The Scapegoat, Michael Rasmussen

Book Review: The Scapegoat, About the Expulsion of Michael Rasmussen from the Tour De France 2007 and beyond, Verner Møller , Akaprint, Aarhus, 2011.

Martin Hardie

The self published English translation of Møller ‘s book on Michael Rasmussen (Møller, Verner. 2010a. Løgn over løgn – om Michael Rasmussens Tour de France exit, Copenhagen, People’s Press) is an important and necessary contribution to our understanding of the manner in which sport is administered in contemporary times. It also provides yet another example of the manner in which law is increasingly played out in what Guy Debord dubbed the Society of the Spectacle. Rasmussen’s story deserved to be told and there is probably no one who could have gained his trust and done the job better than Verner Møller .

In saying this and in the interests of disclosure I must say that I count Møller as a friend and a colleague and that through him and other former teammates of Rasmussen’s I have come to know and like the Danish climber. Possibly also it is because of this I can also say that in reading and commenting on the drafts of this book Møller and I probably came close to blows! Only in the academic sense of course.

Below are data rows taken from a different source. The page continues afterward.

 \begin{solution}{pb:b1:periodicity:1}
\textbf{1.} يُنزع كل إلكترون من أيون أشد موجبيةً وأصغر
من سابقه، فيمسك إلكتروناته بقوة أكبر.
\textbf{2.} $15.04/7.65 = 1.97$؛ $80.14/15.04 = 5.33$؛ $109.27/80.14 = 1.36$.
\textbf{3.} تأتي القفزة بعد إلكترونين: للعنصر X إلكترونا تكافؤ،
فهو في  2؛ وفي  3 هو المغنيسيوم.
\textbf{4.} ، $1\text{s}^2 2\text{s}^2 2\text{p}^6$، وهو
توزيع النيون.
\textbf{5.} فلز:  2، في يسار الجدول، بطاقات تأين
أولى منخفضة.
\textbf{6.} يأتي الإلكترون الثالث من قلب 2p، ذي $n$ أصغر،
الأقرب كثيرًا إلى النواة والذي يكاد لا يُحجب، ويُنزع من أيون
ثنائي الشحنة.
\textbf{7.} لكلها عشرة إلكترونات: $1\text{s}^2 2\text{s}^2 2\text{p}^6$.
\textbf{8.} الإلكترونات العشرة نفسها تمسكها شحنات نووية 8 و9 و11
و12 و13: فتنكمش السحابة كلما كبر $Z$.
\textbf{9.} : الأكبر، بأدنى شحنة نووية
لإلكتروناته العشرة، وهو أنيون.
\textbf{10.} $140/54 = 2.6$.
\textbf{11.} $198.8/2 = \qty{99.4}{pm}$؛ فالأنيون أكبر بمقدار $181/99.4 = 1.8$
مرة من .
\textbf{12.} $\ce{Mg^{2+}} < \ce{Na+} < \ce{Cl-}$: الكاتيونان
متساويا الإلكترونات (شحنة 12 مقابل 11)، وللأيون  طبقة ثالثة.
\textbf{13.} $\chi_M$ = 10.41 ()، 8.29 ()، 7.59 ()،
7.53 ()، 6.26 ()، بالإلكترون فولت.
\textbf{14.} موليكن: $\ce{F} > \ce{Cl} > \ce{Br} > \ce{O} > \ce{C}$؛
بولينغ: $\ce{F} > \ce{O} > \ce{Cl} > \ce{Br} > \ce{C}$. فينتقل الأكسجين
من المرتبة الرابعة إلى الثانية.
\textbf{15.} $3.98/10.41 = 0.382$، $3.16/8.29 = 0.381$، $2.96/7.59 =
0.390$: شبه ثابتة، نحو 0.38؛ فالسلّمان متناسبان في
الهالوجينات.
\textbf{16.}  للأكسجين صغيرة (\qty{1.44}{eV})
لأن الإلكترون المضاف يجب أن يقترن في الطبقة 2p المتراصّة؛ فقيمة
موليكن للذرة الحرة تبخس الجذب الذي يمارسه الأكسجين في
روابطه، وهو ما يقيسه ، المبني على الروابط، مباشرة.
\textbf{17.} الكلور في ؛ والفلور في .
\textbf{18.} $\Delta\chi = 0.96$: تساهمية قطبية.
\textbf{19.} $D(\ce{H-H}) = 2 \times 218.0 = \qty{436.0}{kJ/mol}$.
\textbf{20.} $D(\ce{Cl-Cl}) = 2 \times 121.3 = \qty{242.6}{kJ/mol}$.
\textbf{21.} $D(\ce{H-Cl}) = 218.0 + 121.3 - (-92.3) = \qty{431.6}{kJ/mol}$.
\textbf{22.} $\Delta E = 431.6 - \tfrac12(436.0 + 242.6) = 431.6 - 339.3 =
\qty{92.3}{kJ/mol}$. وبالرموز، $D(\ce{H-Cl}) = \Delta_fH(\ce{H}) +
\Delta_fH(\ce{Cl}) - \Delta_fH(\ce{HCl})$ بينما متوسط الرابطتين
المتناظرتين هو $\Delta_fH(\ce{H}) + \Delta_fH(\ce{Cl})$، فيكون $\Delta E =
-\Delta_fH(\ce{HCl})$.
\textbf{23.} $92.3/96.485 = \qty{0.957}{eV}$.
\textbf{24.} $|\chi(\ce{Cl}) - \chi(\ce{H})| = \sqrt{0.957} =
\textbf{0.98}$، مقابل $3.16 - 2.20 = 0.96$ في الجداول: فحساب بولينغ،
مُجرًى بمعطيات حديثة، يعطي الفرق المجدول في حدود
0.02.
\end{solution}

It is probably no secret that I find the liberal analysis of the current state of sport and sports law deficient in so far as it tends to hark back to a state of affairs, which if they ever existed at all, clearly don’t exist today. But then again one of the things that makes Scandinavia such an interesting place is its tenacious belief in a classical liberal and even a social democratic world view. It is in many senses an island within a neoliberal globe in this respect. Although, sometimes reading the work of my Scandinavian colleagues, I feel the frustration of Sarah Lund in the Danish police show, The Killing, or that of Wallander – the restraints of the kid gloves dressed up as human rights with which they are compelled to treat the bad guys. None of this exists, in contrast, to the more pragmatic and gritty approach of the crew in the French policial Spiral, and its heroine Laure Berthaud, who get to the core of the issue as they bang the heads of the bad guys against the wall.

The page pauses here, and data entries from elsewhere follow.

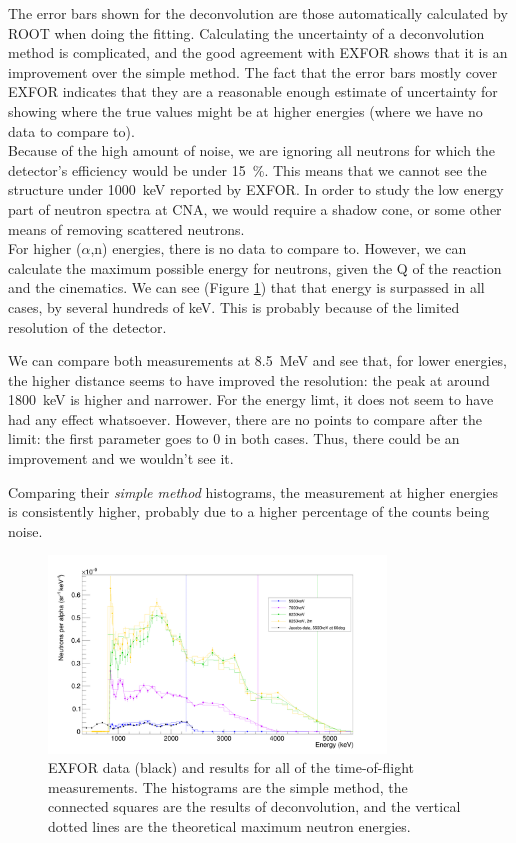 \documentclass[a4paper,12pt]{report}
\newcommand{\an}{($\alpha$,n) }
\begin{document}
The error bars shown for the deconvolution are those automatically calculated by ROOT when doing the fitting.
Calculating the uncertainty of a deconvolution method is complicated, and the good agreement with EXFOR shows that it is an improvement over the simple method.
The fact that the error bars mostly cover EXFOR indicates that they are a reasonable enough estimate of uncertainty for showing where the true values might be at higher energies (where we have no data to compare to).
\\

Because of the high amount of noise, we are ignoring all neutrons for which the detector's efficiency would be under \qty{15}{\percent}.
This means that we cannot see the structure under \qty{1000}{\keV} reported by EXFOR.
In order to study the low energy part of neutron spectra at CNA, we would require a shadow cone, or some other means of removing scattered neutrons.
\\

For higher \an energies, there is no data to compare to.
However, we can calculate the maximum possible energy for neutrons, given the Q of the reaction and the cinematics.
We can see (Figure \ref{pulsed_results}) that that energy is surpassed in all cases, by several hundreds of \unit{\keV}.
This is probably because of the limited resolution of the detector.

We can compare both measurements at \qty{8.5}{\MeV} and see that, for lower energies, the higher distance seems to have improved the resolution: the peak at around \qty{1800}{\keV} is higher and narrower.
For the energy limt, it does not seem to have had any effect whatsoever.
However, there are no points to compare after the limit: the first parameter goes to 0 in both cases.
Thus, there could be an improvement and we wouldn't see it.

Comparing their \textit{simple method} histograms, the measurement at higher energies is consistently higher, probably due to a higher percentage of the counts being noise.
\\

\begin{figure}[H]
	\centering
	\includegraphics[width=0.80\textwidth]{pulsed_results.png}
	\caption{EXFOR data (black) and results for all of the time-of-flight measurements.
	The histograms are the simple method, the connected squares are the results of deconvolution, and the vertical dotted lines are the theoretical maximum neutron energies.}
	\label{pulsed_results}
\end{figure}
\end{document}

But back to sport, and or the law and Møller’s book. I am in no doubt that what happened to Michael Rasmussen was a sporting crime of monumental proportions and that in perpetrating this crime the rule book was conveniently thrown out the window. In our report “I Wish I was Twenty One Now – Beyond Doping in the Australian Peloton” (Hardie et al 2010) we included one quote in respect of Rasmussen. The question and the response of the interviewed professional cyclist put into context the gravity of the events that took place in Pau in July 2007:

Q: Are you ever amazed that Rasmussen is still alive? I actually think sometimes, I really seriously am amazed that he hasn’t committed suicide.

A: Yeah, that was I think an oversight on Rabobank’s point of view, I don’t know. I was there and I’m part of that team and I don’t know enough about that. But I think it was an oversight on them when they kicked him out of the tour, to leave him alone that night. They put him in a hotel room 100km up the road or something, with that, driven there by a PR lady or something. Really, somebody should have been on suicide watch.

Q: Well, I’m still amazed about it.

A: Taking the Holy Grail away from somebody.

As Møller painstakingly documents the leader, and at that point probable winner of the race, was ‘retired’ by his team (and his life destroyed) for no better reason than to quell a media storm played out in Debord’s Spectacle. Møller’s documentation shows us that Rasmussen was not in breach of any rules that justified his exclusion from the race or that warranted a wider ban. If he had been would not the UCI or the race organisers themselves excluded him? To me Rasmussen seems to have been the victim of a (to be trite) ‘perfect storm’ of circumstance – amongst other things the UCI’s desire to appear to be winning the war on doping and the cycling media’s complicity in this (although to describe them as media in the classical sense might be a bit of a stretch – they are after all for most parts a marketing machine for the industry as such). Along with this there is in Rasmussen’s case always the sneaking suspicion that other vested interests had a role to play in stirring the pot. Interests which thanks to that other banished cycling figure, Floyd Landis, might just now be starting to come unstuck.

What still troubles me with this book is essentially what troubles me with much sports scholarship – its almost naïve analysis of the manner in which the law or better governance operates and some of the assumptions which support that analysis. In order to illustrate the point I will refer to two assumptions which I feel hinder our analysis of sports law and and administration and underpin the way Møller and others see the world.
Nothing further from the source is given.